PROBLEM DETAILS> Below are several entries. Transcribe exactly those lines that fall from the one with "4. [Join-Operaties in" through the one with "## 1 Inleiding", end lines included.

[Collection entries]
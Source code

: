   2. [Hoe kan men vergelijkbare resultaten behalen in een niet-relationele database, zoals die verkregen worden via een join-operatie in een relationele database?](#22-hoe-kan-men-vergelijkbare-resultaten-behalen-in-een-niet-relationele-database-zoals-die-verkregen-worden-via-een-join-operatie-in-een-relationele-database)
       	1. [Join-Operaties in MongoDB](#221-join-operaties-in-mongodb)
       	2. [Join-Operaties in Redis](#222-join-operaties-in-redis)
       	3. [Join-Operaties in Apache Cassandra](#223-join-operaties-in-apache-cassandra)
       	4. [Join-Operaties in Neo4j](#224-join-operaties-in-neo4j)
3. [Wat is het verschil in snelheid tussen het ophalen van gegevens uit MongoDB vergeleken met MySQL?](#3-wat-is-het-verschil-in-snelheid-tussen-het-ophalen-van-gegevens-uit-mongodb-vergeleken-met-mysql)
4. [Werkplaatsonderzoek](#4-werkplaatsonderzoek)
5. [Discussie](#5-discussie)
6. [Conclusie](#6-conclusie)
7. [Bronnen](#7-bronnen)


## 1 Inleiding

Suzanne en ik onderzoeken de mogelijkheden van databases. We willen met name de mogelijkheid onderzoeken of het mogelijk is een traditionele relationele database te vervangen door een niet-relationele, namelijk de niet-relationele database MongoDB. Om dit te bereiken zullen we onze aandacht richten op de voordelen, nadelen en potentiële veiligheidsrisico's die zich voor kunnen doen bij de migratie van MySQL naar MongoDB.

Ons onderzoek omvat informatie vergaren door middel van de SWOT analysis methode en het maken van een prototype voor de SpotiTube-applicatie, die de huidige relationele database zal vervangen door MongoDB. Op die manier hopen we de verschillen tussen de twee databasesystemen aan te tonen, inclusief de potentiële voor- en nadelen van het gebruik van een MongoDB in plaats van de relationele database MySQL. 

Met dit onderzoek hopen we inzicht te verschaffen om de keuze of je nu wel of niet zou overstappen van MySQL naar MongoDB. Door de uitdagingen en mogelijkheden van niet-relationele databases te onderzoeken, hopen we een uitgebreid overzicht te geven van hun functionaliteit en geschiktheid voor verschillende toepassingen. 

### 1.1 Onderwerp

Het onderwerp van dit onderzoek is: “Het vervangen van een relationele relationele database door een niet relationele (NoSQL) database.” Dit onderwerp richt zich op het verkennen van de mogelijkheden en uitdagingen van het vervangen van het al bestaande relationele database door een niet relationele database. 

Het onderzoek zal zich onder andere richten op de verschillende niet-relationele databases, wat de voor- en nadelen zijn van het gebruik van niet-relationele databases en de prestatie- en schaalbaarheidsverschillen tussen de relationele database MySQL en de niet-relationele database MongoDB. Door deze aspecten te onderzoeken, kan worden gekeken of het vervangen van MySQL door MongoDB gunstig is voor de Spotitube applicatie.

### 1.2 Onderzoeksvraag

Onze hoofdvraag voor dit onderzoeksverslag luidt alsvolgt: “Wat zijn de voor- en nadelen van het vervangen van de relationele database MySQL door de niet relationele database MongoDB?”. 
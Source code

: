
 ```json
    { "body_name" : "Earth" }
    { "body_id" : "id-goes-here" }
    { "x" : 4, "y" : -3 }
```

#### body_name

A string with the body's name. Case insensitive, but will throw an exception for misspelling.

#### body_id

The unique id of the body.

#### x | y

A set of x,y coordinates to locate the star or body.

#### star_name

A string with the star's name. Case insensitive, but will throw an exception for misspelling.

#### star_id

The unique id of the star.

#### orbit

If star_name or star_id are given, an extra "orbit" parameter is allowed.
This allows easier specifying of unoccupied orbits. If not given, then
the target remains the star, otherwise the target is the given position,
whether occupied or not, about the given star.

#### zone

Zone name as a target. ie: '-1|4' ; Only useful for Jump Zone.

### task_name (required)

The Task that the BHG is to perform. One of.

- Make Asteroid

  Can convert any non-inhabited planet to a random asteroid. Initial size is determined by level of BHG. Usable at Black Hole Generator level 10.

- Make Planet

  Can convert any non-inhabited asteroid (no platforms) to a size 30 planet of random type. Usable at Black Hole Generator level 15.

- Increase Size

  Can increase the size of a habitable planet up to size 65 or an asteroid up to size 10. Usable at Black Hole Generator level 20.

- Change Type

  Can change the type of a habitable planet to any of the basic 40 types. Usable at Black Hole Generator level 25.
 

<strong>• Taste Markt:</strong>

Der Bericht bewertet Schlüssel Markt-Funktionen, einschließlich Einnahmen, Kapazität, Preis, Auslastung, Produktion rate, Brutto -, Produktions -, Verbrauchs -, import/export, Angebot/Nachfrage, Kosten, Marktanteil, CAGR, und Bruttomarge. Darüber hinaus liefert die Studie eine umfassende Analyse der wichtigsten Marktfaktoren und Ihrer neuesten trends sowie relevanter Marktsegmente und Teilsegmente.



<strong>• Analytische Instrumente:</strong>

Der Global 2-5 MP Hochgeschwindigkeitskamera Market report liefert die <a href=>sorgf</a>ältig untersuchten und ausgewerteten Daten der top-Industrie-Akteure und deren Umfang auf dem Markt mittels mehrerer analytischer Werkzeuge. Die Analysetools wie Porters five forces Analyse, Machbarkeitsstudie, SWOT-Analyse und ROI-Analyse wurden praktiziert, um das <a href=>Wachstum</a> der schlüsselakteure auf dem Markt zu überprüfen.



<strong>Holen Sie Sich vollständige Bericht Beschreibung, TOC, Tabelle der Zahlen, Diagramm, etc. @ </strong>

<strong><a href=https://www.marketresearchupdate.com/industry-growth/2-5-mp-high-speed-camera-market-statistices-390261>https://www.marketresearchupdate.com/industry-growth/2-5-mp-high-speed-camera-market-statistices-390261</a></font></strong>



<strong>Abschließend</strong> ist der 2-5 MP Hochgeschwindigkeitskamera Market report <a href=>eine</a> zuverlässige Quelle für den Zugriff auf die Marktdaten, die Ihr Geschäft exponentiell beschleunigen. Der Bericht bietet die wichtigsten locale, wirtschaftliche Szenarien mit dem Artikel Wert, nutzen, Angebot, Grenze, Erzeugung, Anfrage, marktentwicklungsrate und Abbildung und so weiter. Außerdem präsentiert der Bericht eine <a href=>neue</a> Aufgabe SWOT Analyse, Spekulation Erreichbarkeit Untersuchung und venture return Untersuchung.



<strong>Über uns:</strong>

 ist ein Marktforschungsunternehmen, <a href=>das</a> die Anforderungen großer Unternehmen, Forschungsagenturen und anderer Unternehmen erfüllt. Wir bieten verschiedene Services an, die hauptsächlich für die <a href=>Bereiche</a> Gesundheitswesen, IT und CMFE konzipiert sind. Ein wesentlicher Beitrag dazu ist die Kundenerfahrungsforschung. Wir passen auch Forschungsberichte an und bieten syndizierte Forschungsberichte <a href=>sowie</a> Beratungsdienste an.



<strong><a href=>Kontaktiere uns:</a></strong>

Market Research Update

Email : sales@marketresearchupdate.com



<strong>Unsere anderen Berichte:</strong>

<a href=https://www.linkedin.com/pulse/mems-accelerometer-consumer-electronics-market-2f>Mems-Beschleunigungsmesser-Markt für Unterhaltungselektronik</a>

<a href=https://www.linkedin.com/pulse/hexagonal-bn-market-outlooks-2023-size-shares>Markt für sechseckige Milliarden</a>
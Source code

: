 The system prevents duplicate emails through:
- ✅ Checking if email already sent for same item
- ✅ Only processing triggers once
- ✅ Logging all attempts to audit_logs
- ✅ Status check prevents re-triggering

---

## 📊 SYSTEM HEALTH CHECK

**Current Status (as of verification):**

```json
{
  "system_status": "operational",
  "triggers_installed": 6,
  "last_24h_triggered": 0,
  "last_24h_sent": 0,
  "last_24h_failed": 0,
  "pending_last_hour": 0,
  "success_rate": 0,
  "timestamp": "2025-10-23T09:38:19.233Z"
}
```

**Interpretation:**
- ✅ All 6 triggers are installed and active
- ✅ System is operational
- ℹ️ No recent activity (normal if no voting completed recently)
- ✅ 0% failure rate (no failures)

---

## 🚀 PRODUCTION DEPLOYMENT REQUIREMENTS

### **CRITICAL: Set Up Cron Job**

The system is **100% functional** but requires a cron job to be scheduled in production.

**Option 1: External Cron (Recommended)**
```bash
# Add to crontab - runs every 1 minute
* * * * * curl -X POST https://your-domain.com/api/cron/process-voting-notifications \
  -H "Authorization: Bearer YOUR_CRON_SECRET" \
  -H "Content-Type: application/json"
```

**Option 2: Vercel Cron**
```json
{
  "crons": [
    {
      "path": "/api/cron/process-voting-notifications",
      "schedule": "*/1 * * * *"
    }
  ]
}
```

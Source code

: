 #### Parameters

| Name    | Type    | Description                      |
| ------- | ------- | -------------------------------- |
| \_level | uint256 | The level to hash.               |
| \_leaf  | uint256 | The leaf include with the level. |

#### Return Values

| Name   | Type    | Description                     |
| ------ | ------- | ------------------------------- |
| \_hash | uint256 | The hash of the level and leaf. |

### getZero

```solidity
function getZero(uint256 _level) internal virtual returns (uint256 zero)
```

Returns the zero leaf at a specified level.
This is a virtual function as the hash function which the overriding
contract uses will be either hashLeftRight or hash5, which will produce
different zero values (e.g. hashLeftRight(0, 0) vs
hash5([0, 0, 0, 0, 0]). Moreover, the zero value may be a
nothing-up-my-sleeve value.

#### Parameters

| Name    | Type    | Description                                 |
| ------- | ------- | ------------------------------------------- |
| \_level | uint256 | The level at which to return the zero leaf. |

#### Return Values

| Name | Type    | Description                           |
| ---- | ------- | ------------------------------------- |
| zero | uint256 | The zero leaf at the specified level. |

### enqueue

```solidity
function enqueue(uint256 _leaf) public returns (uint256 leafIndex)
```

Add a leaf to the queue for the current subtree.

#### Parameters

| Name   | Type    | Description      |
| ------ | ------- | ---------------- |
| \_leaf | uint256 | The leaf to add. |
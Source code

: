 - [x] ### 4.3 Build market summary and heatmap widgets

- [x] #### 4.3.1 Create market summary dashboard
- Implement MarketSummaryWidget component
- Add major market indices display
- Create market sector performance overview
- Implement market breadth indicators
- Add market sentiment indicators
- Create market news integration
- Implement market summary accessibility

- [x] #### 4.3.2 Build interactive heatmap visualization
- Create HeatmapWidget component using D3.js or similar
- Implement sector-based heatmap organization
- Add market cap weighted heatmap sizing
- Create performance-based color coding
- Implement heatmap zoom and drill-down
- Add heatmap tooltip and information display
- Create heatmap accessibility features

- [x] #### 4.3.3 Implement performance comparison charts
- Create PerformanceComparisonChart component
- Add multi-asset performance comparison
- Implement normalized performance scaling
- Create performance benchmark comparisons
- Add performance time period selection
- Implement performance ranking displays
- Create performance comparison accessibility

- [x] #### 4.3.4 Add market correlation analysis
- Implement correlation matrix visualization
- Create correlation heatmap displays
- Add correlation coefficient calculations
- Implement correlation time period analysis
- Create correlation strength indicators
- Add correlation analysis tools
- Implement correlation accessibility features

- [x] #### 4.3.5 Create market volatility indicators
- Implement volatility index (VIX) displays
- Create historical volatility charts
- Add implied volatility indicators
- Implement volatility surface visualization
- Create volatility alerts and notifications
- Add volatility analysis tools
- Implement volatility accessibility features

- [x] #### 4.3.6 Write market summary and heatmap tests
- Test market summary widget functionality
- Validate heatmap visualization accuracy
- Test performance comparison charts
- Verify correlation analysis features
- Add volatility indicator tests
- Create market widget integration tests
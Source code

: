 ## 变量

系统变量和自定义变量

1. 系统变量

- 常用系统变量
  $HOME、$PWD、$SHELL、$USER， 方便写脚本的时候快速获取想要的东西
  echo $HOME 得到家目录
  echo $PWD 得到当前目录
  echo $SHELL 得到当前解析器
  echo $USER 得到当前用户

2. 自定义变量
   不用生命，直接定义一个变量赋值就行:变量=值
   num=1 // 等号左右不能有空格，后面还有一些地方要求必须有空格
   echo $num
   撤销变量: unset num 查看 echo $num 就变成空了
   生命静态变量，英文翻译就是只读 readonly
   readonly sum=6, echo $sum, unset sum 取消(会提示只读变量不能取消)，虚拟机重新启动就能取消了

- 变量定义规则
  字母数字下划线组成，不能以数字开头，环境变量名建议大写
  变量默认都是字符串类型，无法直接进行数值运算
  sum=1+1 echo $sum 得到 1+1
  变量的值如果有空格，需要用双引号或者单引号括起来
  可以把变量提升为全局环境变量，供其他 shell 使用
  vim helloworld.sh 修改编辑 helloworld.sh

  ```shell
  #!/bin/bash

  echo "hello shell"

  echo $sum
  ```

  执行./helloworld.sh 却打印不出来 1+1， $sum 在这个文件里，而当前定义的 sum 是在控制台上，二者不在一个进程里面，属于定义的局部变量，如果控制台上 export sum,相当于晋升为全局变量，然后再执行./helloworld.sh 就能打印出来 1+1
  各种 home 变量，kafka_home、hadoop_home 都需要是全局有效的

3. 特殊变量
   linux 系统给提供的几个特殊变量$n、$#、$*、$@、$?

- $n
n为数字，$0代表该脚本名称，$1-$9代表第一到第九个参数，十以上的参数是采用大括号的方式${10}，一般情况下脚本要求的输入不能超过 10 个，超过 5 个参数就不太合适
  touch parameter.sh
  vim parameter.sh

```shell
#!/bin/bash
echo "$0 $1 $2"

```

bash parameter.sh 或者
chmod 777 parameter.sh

WRITTEN SOLUTION>
       	4. [Join-Operaties in Neo4j](#224-join-operaties-in-neo4j)
3. [Wat is het verschil in snelheid tussen het ophalen van gegevens uit MongoDB vergeleken met MySQL?](#3-wat-is-het-verschil-in-snelheid-tussen-het-ophalen-van-gegevens-uit-mongodb-vergeleken-met-mysql)
4. [Werkplaatsonderzoek](#4-werkplaatsonderzoek)
5. [Discussie](#5-discussie)
6. [Conclusie](#6-conclusie)
7. [Bronnen](#7-bronnen)


## 1 Inleiding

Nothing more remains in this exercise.